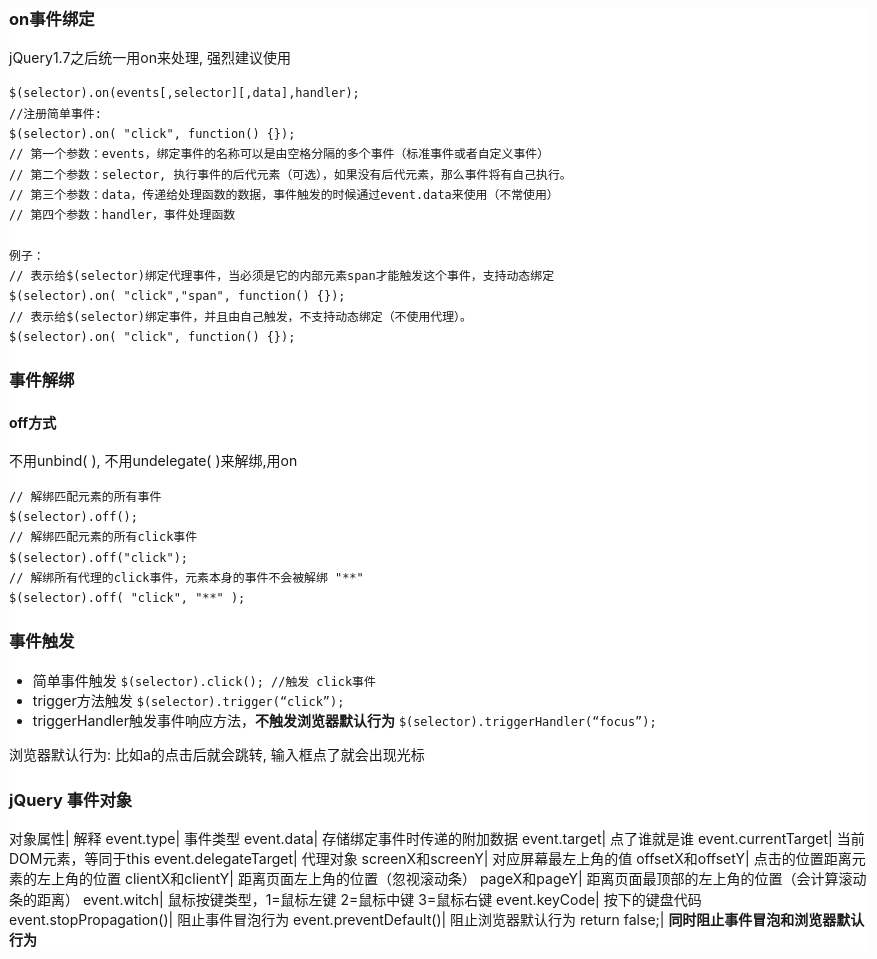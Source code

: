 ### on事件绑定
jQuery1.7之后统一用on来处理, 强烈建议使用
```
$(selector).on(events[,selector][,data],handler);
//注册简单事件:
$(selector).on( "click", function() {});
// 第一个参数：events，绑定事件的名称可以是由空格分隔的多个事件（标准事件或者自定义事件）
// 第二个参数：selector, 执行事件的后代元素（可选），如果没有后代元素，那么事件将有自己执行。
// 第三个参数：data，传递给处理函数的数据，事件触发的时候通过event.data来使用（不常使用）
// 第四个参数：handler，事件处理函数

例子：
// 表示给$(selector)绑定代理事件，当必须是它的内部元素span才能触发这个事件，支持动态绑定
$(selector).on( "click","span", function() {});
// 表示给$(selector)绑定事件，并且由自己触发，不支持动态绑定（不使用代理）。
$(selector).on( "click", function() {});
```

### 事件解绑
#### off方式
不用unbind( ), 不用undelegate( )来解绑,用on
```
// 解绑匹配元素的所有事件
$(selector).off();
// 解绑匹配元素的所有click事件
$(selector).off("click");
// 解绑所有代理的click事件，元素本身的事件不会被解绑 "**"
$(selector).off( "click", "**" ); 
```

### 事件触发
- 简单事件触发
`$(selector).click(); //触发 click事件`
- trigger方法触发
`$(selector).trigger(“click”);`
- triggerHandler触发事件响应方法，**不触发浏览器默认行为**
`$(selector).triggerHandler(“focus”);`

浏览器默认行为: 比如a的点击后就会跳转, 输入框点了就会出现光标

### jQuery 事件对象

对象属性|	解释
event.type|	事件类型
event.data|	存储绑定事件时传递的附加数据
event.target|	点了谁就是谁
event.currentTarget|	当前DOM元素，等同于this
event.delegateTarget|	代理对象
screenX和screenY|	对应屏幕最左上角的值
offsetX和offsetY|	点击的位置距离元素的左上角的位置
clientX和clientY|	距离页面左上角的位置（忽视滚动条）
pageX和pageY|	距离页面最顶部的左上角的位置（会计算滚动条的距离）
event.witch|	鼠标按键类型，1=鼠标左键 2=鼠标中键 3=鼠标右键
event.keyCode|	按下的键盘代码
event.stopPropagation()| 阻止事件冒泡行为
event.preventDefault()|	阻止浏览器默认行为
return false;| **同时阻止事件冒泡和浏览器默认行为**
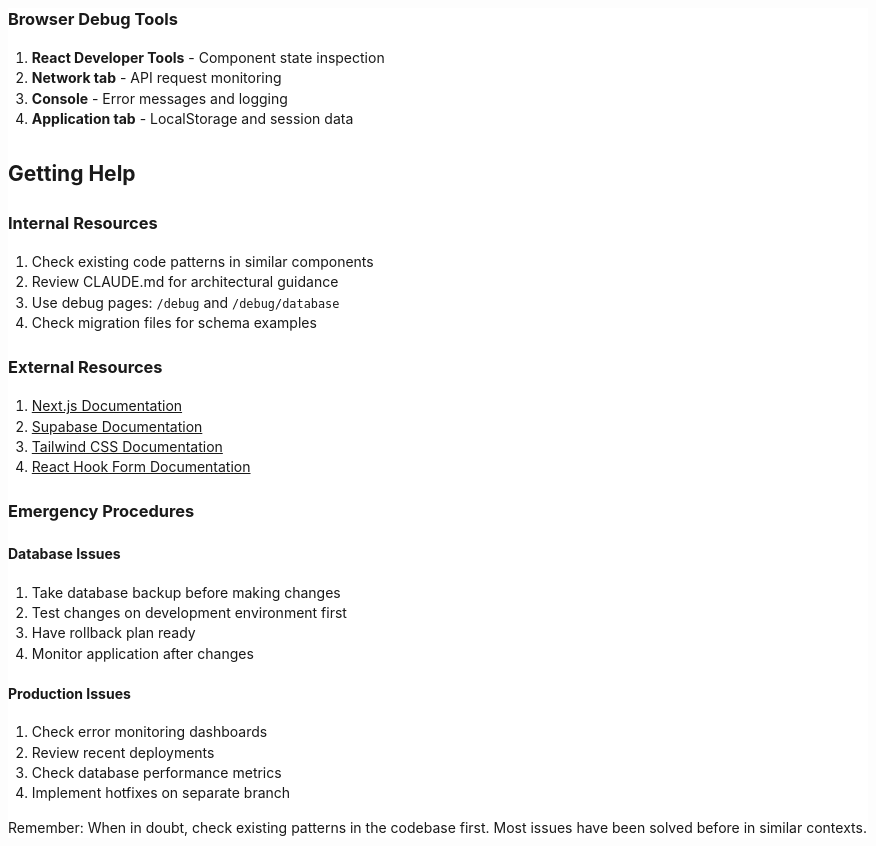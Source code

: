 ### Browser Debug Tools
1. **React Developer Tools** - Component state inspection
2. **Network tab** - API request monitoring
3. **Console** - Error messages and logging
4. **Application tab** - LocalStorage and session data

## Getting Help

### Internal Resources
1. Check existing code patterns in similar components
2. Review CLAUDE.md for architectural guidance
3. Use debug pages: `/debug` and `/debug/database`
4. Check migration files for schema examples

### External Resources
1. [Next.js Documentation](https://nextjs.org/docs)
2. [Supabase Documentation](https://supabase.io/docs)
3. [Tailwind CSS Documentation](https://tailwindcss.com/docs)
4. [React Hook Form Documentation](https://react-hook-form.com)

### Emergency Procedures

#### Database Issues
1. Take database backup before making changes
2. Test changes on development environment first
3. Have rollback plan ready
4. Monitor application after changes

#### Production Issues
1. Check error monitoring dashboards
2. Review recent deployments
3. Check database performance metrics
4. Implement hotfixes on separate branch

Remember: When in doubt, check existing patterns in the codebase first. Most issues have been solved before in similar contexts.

####################

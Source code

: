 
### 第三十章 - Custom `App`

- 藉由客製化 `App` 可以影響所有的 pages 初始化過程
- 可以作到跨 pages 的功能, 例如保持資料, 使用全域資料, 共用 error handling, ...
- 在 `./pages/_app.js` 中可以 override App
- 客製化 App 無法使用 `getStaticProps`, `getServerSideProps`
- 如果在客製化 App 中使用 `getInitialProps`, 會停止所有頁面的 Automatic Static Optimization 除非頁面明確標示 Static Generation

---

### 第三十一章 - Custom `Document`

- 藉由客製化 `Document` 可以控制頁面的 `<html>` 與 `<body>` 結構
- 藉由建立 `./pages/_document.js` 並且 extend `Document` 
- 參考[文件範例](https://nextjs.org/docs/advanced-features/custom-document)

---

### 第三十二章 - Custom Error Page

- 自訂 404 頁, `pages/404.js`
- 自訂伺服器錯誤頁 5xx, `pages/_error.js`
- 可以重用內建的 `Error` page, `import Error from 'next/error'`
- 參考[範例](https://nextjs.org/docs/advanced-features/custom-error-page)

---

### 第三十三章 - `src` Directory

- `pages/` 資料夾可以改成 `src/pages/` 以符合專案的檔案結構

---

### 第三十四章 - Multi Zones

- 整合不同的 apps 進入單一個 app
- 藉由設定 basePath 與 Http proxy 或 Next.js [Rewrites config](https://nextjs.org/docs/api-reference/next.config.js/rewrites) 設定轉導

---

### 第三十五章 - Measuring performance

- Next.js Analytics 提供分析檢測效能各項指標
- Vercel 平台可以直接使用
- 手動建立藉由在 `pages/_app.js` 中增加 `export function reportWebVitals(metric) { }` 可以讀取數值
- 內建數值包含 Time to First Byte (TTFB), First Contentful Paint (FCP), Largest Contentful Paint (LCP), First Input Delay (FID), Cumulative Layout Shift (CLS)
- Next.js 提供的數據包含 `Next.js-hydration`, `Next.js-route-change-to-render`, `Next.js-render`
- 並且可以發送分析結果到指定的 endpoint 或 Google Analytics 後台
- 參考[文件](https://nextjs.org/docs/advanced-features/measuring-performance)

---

####################

WHAT TO WORK ON: From the records above, transcribe without alteration every line from the one with "3. Have rollback plan ready" to the one with "Remember: When in", inclusive.

COMPLETED TASK:
3. Have rollback plan ready
4. Monitor application after changes

#### Production Issues
1. Check error monitoring dashboards
2. Review recent deployments
3. Check database performance metrics
4. Implement hotfixes on separate branch

Remember: When in doubt, check existing patterns in the codebase first. Most issues have been solved before in similar contexts.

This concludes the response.